§ EXERCISE PROMPT: Each entry must be given again exactly; images do not belong in the copy.

=== Begin Enclosure ===

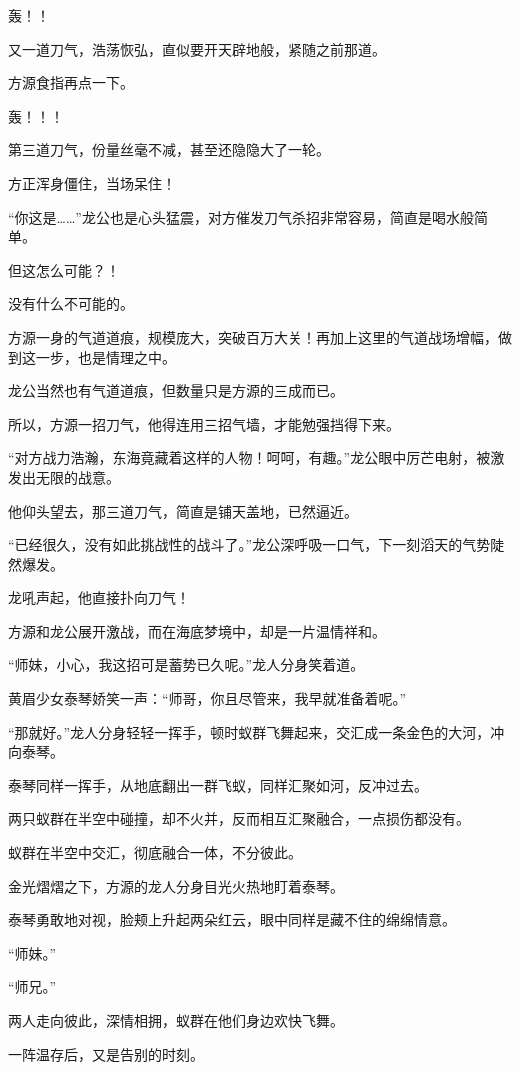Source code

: \begin{this_body}
轰！！

又一道刀气，浩荡恢弘，直似要开天辟地般，紧随之前那道。

方源食指再点一下。

轰！！！

第三道刀气，份量丝毫不减，甚至还隐隐大了一轮。

方正浑身僵住，当场呆住！

“你这是……”龙公也是心头猛震，对方催发刀气杀招非常容易，简直是喝水般简单。

但这怎么可能？！

没有什么不可能的。

方源一身的气道道痕，规模庞大，突破百万大关！再加上这里的气道战场增幅，做到这一步，也是情理之中。

龙公当然也有气道道痕，但数量只是方源的三成而已。

所以，方源一招刀气，他得连用三招气墙，才能勉强挡得下来。

“对方战力浩瀚，东海竟藏着这样的人物！呵呵，有趣。”龙公眼中厉芒电射，被激发出无限的战意。

他仰头望去，那三道刀气，简直是铺天盖地，已然逼近。

“已经很久，没有如此挑战性的战斗了。”龙公深呼吸一口气，下一刻滔天的气势陡然爆发。

龙吼声起，他直接扑向刀气！

方源和龙公展开激战，而在海底梦境中，却是一片温情祥和。

“师妹，小心，我这招可是蓄势已久呢。”龙人分身笑着道。

黄眉少女泰琴娇笑一声：“师哥，你且尽管来，我早就准备着呢。”

“那就好。”龙人分身轻轻一挥手，顿时蚁群飞舞起来，交汇成一条金色的大河，冲向泰琴。

泰琴同样一挥手，从地底翻出一群飞蚁，同样汇聚如河，反冲过去。

两只蚁群在半空中碰撞，却不火并，反而相互汇聚融合，一点损伤都没有。

蚁群在半空中交汇，彻底融合一体，不分彼此。

金光熠熠之下，方源的龙人分身目光火热地盯着泰琴。

泰琴勇敢地对视，脸颊上升起两朵红云，眼中同样是藏不住的绵绵情意。

“师妹。”

“师兄。”

两人走向彼此，深情相拥，蚁群在他们身边欢快飞舞。

一阵温存后，又是告别的时刻。


\end{this_body}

=== End Enclosure ===

§ YOUR RESPONSE:
Source code

: \begin{this_body}
轰！！

又一道刀气，浩荡恢弘，直似要开天辟地般，紧随之前那道。

方源食指再点一下。

轰！！！

第三道刀气，份量丝毫不减，甚至还隐隐大了一轮。

方正浑身僵住，当场呆住！

“你这是……”龙公也是心头猛震，对方催发刀气杀招非常容易，简直是喝水般简单。

但这怎么可能？！

没有什么不可能的。

方源一身的气道道痕，规模庞大，突破百万大关！再加上这里的气道战场增幅，做到这一步，也是情理之中。

龙公当然也有气道道痕，但数量只是方源的三成而已。

所以，方源一招刀气，他得连用三招气墙，才能勉强挡得下来。

“对方战力浩瀚，东海竟藏着这样的人物！呵呵，有趣。”龙公眼中厉芒电射，被激发出无限的战意。

他仰头望去，那三道刀气，简直是铺天盖地，已然逼近。

“已经很久，没有如此挑战性的战斗了。”龙公深呼吸一口气，下一刻滔天的气势陡然爆发。

龙吼声起，他直接扑向刀气！

方源和龙公展开激战，而在海底梦境中，却是一片温情祥和。

“师妹，小心，我这招可是蓄势已久呢。”龙人分身笑着道。

黄眉少女泰琴娇笑一声：“师哥，你且尽管来，我早就准备着呢。”

“那就好。”龙人分身轻轻一挥手，顿时蚁群飞舞起来，交汇成一条金色的大河，冲向泰琴。

泰琴同样一挥手，从地底翻出一群飞蚁，同样汇聚如河，反冲过去。

两只蚁群在半空中碰撞，却不火并，反而相互汇聚融合，一点损伤都没有。

蚁群在半空中交汇，彻底融合一体，不分彼此。

金光熠熠之下，方源的龙人分身目光火热地盯着泰琴。

泰琴勇敢地对视，脸颊上升起两朵红云，眼中同样是藏不住的绵绵情意。

“师妹。”

“师兄。”

两人走向彼此，深情相拥，蚁群在他们身边欢快飞舞。

一阵温存后，又是告别的时刻。


\end{this_body}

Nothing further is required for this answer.